Haushalt und Finanzen

Nach­hal­tige Haus­halts­po­litik bedeutet, nicht auf Kosten der nach­wach­senden Genera­tionen zu leben und diese mit einem Schul­den­berg zu belasten. In der Finanz­po­litik geht es um Genera­tio­nen­ge­rech­tig­keit. Wir wollen weder unseren Kin­dern hohe Zins­lasten für unsere Schulden auf­laden, noch ihnen eine marode Infra­struktur hin­ter­lassen. Wir GRÜNE wollen des­halb lang­fristig die Schulden redu­zieren und gleich­zeitig nach­haltig in die Zukunft investieren.

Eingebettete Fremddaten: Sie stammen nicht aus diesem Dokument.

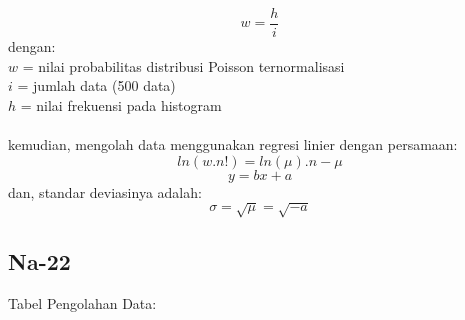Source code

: \documentclass{article}
\begin{document}
		\begin{equation}
		w = \frac{h}{i}
		\end{equation}
		dengan:\\
		$w$ = nilai probabilitas distribusi Poisson ternormalisasi\\
		$i$ = jumlah data (500 data)\\
		$h$ = nilai frekuensi pada histogram\\ \\
		kemudian, mengolah data menggunakan regresi linier dengan persamaan:
		\begin{equation}
		ln(w.n!) = ln(\mu).n-\mu
		\end{equation}
		\begin{equation}
		y = bx+a
		\end{equation}
		dan, standar deviasinya adalah:\\
		\begin{equation}
		\sigma = \sqrt{\mu} = \sqrt{-a}
		\end{equation}
			
			\subsection{Na-22}
			Tabel Pengolahan Data:
			
\end{document}
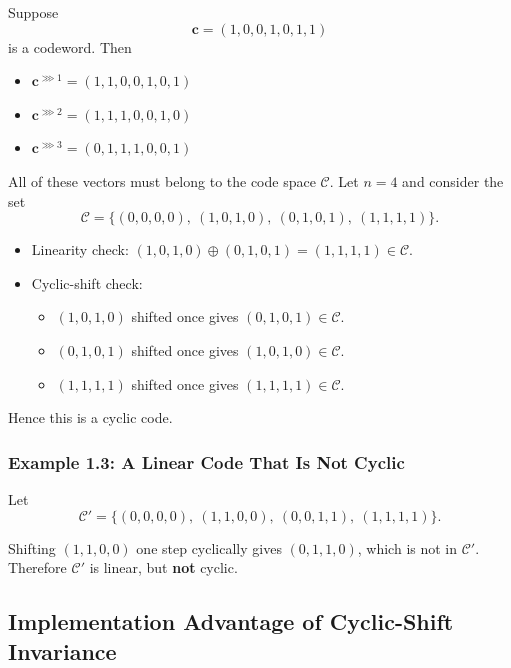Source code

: \begin{example}
Suppose \[
\mathbf{c} = (1,0,0,1,0,1,1)
\] is a codeword. Then
\begin{itemize}
	\item \(\mathbf{c}^{\ggg 1} = (1,1,0,0,1,0,1)\)
	\item \(\mathbf{c}^{\ggg 2} = (1,1,1,0,0,1,0)\)
	\item \(\mathbf{c}^{\ggg 3} = (0,1,1,1,0,0,1)\)
\end{itemize}
All of these vectors must belong to the code space \(\mathcal{C}\). Let \(n=4\) and consider the set
\[\mathcal{C} = \{(0,0,0,0),\ (1,0,1,0),\ (0,1,0,1),\ (1,1,1,1)\}.\]

\end{example}
\begin{itemize}
	\item
	Linearity check:
	\((1,0,1,0) \oplus (0,1,0,1) = (1,1,1,1) \in \mathcal{C}\).
	\item
	Cyclic-shift check:
	
	\begin{itemize}
		\item
		\((1,0,1,0)\) shifted once gives \((0,1,0,1) \in \mathcal{C}\).
		\item
		\((0,1,0,1)\) shifted once gives \((1,0,1,0) \in \mathcal{C}\).
		\item
		\((1,1,1,1)\) shifted once gives \((1,1,1,1) \in \mathcal{C}\).
	\end{itemize}
\end{itemize}

Hence this is a cyclic code.

\subsubsection{Example 1.3: A Linear Code That Is Not
	Cyclic}\label{example-1.3-a-linear-code-that-is-not-cyclic}

Let
\[\mathcal{C}' = \{(0,0,0,0),\ (1,1,0,0),\ (0,0,1,1),\ (1,1,1,1)\}.\]

Shifting \((1,1,0,0)\) one step cyclically gives \((0,1,1,0)\), which is
not in \(\mathcal{C}'\). Therefore \(\mathcal{C}'\) is linear, but
\textbf{not} cyclic.

\newpage

\subsection{Implementation Advantage of Cyclic-Shift Invariance}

Für diese Inves­ti­tionen ist es wichtig, dass den Kom­munen über­haupt ein finan­zi­eller Hand­lungs­spiel­raum zukommt: die inzwi­schen auf 13,6 Mil­lionen ange­stie­gene Kreis­um­lage ver­bunden mit gerin­geren Inves­ti­ti­ons­mög­lich­keiten, erschweren uns viel­fach wich­tige Zukunfts­in­ves­ti­tionen. Daher gilt es, sich bei Kreis und Land stark für finan­zi­elle Unter­stüt­zungen und auch Ent­las­tungen zu machen. Es kann nicht sein, dass wir als Stadt immer höhere Aus­gaben durch mehr Ver­ant­wor­tung haben, die finan­zi­ellen Mittel aber gleich­zeitig geringer werden.

Um unsere Struk­turen dau­er­haft zu finan­zieren, sind wir gezwungen, sie zu straffen und sie unseren finan­zi­ellen Mög­lich­keiten anpassen. Haus­halts­sa­nie­rung ist kein Selbst­zweck, son­dern die Vor­aus­set­zung für aktive Zukunfts­ge­stal­tung. Wir GRÜNE möchten daher die Zusam­men­ar­beit mit den anderen Städten und Gemeinden inten­si­vieren und aus­bauen. Um den viel­fäl­tigen und wach­senden Auf­ga­ben­be­rei­chen der Kom­munen auch in Zukunft gerecht werden zu können, muss Blies­kastel unter­schied­liche Koope­ra­tionen mit den Nach­bar­kom­munen ein­gehen. Durch inter­kom­mu­nale Koope­ra­tionen ver­spre­chen wir uns wei­tere Effi­zi­enz­stei­ge­rungen und Einsparmöglichkeiten.

Kinder und Jugendliche

Kinder und Jugendliche

Kindeswohl

Kinder sind nicht nur Teil ihrer Fami­lien. Sie sind eigen­stän­dige Per­sön­lich­keiten. Auch in einem immer älter wer­denden Blies­kastel brau­chen wir Platz für Kinder und Jugendliche.
Für Kinder müssen Spiel­plätze und Bolz­plätze erhalten und errichtet werden. Solche Inves­ti­tionen sind gerade in der Fläche für das Frei­zeit­an­gebot der Jugend­li­chen wichtig und tragen zu einer funk­tio­nie­renden Dorf­ge­mein­schaft von klein auf bei. Trotzdem müssen Stand­orte von Spiel­plätzen auf ihre Nut­zung über­prüft werden. Lieber weniger, aber gut aus­ge­stat­tete Plätze, vor allem auch in der Altstadt.

Jugendpolitik

Jugend­po­litik dient nicht nur der jungen Genera­tion. Wir sind über­zeugt: Wo sich Jugend­liche wohl­fühlen, bleiben sie auch. Und das dient am Ende auch der (Groß-) Eltern­ge­nera­tion. Von einer Politik für alle Genera­tionen pro­fi­tieren alle Altersgruppen!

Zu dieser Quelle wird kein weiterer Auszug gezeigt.